On the same day that conservatives in the Senate blocked action on a bill that would create 2 million new jobs, progressives and business leaders were in the nearby Russell Senate Office Building discussing what it takes to create good jobs.
The Good Jobs For A Stronger Economy Conference on Tuesday brought together business and organization leaders, along with their ideas for creating better-paying jobs with benefits in the United States and for rebuilding the middle class.
The first portion of the conference was punctuated with sobering facts about the working-class economy.
“In the United States today 20% of adults work in jobs that pay poverty level wages,” said Paul Osterman of the Massachusetts Institute of Technology.
“Thirty years ago 25-30% of U.S. GDP came from manufacturing and 10% came from financial institutions,” said Sen. Sherrod Brown, D-Ohio, the conference’s keynote speaker, who talked about how manufacturing jobs seem to be disappearing in the United States. “Now those numbers are reversed, with 25-30% of U.S. GDP coming from financial institutions and 10% coming from manufacturing.”
Brown was followed by four business owners who talked about the practices their companies implemented to hire and retain workers.

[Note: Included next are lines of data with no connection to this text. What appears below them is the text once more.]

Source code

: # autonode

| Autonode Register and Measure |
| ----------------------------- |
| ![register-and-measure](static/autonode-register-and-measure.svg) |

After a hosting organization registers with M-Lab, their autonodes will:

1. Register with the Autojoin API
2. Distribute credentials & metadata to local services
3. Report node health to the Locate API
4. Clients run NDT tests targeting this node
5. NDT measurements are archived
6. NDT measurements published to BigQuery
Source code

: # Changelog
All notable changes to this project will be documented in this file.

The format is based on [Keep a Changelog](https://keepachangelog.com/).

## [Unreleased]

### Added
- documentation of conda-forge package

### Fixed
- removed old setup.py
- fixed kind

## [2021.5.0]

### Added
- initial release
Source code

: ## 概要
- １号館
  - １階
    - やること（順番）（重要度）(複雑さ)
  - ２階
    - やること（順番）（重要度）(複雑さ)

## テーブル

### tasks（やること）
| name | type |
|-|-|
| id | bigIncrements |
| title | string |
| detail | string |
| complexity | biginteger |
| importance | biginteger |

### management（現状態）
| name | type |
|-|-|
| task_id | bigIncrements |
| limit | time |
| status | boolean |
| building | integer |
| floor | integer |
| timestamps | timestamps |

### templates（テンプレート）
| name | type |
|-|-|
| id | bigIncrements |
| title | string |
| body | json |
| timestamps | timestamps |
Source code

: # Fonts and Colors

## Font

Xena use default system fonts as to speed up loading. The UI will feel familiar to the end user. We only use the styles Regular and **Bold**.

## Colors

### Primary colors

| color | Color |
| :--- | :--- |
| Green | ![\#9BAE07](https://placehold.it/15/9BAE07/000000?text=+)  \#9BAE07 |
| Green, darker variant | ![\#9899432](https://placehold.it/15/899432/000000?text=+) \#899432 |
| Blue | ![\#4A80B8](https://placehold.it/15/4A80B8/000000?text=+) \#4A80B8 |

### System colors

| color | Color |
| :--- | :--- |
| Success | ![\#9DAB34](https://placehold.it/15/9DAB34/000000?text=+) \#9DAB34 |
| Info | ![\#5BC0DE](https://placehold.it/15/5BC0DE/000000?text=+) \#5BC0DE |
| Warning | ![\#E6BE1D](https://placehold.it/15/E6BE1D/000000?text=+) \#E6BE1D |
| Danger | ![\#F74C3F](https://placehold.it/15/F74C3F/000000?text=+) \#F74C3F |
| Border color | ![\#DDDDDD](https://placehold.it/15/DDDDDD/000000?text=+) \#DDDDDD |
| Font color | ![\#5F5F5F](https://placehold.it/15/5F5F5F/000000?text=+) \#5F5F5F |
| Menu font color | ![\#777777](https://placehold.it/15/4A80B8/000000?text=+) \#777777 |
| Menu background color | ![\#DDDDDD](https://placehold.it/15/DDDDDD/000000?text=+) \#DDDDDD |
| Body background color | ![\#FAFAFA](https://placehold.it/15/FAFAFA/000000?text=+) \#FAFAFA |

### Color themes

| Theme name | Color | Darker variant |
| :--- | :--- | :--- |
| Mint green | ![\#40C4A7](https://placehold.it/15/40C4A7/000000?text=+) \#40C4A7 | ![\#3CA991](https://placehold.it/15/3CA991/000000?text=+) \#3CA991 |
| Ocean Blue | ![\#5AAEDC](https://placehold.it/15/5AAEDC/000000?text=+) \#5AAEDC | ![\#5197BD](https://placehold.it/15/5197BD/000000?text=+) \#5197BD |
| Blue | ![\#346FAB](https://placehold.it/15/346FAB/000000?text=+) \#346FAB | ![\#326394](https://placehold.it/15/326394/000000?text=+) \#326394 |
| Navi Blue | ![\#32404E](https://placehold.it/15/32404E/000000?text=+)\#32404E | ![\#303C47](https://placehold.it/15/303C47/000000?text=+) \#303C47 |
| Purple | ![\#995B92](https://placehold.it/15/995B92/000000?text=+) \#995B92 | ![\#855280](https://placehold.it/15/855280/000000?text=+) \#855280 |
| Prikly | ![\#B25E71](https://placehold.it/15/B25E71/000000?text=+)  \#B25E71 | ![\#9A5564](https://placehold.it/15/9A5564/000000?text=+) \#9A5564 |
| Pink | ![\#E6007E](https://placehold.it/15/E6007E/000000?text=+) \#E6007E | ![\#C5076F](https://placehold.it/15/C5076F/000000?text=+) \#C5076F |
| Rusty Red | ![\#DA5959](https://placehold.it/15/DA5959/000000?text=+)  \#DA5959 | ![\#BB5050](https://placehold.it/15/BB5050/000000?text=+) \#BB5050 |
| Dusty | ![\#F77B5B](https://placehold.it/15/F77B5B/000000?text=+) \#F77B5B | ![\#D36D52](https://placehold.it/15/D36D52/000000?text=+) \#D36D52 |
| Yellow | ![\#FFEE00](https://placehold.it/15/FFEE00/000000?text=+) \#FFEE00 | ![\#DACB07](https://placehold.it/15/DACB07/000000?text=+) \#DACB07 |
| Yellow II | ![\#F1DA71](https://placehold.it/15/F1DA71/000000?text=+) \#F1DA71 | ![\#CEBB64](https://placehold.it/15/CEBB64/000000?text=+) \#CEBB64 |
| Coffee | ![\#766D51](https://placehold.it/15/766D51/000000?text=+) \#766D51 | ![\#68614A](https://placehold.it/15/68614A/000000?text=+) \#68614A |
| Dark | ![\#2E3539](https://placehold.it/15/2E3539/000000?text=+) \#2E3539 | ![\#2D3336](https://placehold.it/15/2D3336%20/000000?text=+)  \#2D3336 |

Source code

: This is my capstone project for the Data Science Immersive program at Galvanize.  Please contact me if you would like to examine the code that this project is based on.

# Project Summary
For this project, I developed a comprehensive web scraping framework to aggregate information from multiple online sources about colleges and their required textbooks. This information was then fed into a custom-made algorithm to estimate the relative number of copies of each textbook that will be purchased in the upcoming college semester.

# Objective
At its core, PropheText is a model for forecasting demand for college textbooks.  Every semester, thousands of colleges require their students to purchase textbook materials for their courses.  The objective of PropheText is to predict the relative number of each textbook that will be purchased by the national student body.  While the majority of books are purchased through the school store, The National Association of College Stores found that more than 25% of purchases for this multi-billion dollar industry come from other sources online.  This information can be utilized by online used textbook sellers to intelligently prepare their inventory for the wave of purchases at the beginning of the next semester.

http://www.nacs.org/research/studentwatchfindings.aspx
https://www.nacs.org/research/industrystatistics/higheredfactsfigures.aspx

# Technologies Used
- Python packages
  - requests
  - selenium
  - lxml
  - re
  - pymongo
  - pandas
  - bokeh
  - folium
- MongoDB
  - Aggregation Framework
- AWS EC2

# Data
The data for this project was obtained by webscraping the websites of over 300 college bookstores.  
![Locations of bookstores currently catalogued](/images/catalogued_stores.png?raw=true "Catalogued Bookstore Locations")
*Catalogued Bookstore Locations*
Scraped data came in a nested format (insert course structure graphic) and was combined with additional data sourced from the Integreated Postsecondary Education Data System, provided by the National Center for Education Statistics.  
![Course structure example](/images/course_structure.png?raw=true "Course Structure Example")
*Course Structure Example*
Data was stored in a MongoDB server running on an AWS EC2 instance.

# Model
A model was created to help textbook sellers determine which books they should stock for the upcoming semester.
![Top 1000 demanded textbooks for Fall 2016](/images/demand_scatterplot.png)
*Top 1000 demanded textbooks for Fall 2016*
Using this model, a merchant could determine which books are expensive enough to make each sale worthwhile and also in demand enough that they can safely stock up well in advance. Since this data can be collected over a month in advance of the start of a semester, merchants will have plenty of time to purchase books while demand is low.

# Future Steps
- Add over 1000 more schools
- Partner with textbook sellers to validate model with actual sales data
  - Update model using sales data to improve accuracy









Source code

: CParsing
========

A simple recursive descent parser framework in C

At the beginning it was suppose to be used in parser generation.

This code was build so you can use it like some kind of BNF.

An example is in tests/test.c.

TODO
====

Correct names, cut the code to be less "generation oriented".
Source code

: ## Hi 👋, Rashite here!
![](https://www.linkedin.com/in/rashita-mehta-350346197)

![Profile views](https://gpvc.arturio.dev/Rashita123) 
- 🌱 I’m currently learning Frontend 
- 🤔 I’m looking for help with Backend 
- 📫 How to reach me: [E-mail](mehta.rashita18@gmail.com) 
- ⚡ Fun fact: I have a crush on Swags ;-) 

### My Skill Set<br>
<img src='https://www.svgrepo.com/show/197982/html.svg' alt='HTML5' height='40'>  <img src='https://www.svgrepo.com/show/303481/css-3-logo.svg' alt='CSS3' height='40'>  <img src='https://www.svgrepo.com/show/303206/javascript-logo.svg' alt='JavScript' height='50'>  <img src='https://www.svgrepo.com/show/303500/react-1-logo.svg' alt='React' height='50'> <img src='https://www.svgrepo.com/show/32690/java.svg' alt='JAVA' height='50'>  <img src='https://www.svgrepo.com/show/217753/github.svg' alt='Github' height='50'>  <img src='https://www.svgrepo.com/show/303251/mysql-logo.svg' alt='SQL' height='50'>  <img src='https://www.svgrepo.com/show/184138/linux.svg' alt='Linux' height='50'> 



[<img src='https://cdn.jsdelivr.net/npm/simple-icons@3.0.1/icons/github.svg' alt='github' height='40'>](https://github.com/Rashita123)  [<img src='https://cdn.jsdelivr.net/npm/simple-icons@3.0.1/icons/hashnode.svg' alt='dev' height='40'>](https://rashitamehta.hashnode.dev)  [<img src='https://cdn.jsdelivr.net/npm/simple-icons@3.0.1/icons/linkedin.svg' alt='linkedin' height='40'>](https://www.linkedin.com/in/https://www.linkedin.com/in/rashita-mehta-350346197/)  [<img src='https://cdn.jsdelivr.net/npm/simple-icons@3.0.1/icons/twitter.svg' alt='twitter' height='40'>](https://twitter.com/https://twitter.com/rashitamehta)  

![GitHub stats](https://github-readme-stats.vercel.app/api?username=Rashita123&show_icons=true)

Albert Fuller, president and CEO of Integrated Packaging Corporation, based in Detroit, Michigan, said his firm “is the largest intercity packaging company to employ African Americans in the country.” The business is located in a low-income, predominately African-American neighborhood, he said. Fuller said the business gives former prisoners and those who have completed rehab programs the opportunity to work and prove themselves on the work floor.
Paul Diamond, Vice President of Human Resources for Addus Health Center, said that retaining and hiring good paying caretakers is vital for his firm given the aging and retiring of baby boomers. “We need caretakers who are committed and passionate to attend to patients at their homes day in and day out, whether the weather is sunny or stormy,” he said. Addus Health Center needs to offer good wages and health benefits in order to retain current caretakers and attract new ones, he added.
Barbara Dyer, president and CEO of Hitachi Foundation, talked about the need for U.S. government funding for training workers so they would be able to operate the latest technology. “Currently businesses spend $126 billion on getting talent through job training of workers while $2.3 billion is spent by the U.S. government,” Dyer said. More government funds need to go to community colleges to help train students for the jobs of tomorrow, she said.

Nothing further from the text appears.